Saved entries:
···

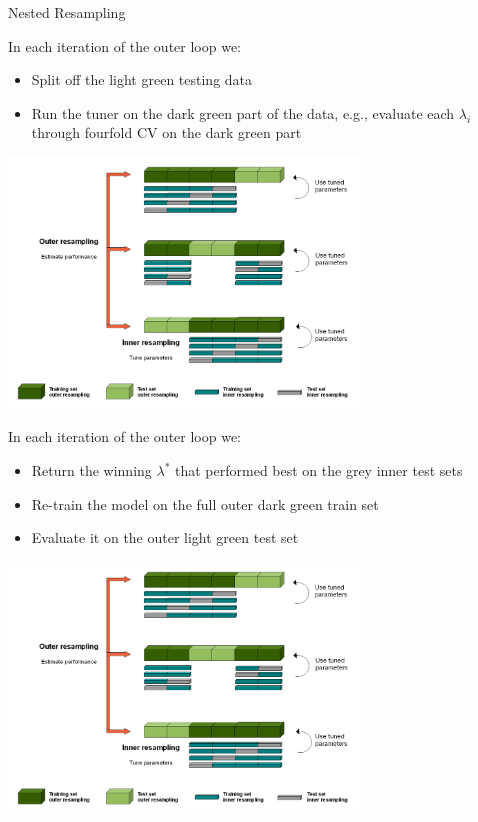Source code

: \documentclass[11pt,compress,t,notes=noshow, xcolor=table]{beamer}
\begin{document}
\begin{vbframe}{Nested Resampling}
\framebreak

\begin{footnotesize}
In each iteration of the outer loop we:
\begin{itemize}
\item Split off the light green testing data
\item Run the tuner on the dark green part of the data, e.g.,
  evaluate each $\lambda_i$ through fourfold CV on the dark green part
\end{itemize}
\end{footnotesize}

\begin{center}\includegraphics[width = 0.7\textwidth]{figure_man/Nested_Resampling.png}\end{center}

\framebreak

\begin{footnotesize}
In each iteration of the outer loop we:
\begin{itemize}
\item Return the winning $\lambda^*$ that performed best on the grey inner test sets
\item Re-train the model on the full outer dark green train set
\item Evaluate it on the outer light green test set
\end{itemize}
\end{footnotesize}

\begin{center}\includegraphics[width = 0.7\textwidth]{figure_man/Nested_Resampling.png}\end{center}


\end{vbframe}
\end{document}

···

## WHAT YOU HAVE TO DO
Only the number is wanted: count the lines of the records that hold the word "part".

## SOLVED EXERCISE
2